Below are several entries. Transcribe exactly those lines that fall from the one with "Return 0 if gconfd" through the one with "Change the widget", end lines included.

Given information Block Start

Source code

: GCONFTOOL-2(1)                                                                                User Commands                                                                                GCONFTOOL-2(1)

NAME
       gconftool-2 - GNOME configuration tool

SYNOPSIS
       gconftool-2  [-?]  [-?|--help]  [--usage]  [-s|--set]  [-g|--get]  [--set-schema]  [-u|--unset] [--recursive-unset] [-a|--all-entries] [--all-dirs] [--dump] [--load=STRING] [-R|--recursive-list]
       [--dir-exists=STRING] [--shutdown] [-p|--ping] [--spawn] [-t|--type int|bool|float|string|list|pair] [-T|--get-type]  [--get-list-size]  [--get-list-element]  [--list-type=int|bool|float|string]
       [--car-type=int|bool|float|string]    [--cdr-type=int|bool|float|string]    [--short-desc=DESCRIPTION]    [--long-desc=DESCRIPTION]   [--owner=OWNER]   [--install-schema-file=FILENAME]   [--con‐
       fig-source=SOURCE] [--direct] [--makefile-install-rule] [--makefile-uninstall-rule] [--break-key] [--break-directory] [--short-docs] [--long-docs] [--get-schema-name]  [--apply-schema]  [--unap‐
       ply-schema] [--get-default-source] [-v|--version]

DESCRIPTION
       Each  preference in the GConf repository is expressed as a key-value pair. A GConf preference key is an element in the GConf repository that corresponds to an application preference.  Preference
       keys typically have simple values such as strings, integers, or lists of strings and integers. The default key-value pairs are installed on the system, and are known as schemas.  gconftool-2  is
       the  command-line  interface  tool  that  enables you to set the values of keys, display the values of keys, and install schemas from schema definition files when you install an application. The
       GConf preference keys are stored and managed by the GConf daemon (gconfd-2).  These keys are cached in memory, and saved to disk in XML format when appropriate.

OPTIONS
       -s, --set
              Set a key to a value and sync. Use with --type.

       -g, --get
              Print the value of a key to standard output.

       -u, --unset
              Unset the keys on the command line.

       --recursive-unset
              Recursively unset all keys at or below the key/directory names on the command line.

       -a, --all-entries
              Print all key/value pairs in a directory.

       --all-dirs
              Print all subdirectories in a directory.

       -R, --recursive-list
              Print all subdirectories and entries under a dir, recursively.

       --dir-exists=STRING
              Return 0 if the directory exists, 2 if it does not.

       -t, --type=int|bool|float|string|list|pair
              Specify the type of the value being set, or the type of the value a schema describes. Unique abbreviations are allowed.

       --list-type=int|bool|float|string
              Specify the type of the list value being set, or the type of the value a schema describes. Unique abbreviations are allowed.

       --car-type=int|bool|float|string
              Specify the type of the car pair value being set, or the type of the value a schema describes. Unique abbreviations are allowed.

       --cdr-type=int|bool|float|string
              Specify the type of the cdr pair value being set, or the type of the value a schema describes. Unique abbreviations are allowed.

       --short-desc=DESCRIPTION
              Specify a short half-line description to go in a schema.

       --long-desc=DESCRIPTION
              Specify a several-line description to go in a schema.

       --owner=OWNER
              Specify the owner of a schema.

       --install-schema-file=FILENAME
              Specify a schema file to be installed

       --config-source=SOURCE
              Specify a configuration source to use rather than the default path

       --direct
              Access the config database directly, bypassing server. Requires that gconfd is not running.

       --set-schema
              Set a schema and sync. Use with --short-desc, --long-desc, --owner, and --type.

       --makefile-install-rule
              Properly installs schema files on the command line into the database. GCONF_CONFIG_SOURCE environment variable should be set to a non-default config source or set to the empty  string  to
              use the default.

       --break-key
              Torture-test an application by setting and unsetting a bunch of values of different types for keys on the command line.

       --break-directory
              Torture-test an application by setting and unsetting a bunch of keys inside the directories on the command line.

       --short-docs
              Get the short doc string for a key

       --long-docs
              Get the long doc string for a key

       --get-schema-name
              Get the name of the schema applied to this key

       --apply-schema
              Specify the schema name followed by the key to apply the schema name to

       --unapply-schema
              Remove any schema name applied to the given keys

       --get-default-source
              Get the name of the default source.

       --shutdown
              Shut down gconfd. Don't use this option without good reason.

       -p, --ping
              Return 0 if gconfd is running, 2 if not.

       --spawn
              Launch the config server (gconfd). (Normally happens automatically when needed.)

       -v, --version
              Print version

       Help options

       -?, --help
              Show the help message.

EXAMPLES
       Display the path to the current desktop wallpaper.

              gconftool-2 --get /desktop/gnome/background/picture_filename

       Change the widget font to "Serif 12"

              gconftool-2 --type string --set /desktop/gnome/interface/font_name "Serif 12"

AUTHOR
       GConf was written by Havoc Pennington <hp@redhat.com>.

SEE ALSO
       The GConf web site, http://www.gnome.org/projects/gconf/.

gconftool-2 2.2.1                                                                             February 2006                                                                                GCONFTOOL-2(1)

Given information Block End

▸ Response:
              Return 0 if gconfd is running, 2 if not.

       --spawn
              Launch the config server (gconfd). (Normally happens automatically when needed.)

       -v, --version
              Print version

       Help options

       -?, --help
              Show the help message.

EXAMPLES
       Display the path to the current desktop wallpaper.

              gconftool-2 --get /desktop/gnome/background/picture_filename

       Change the widget font to "Serif 12"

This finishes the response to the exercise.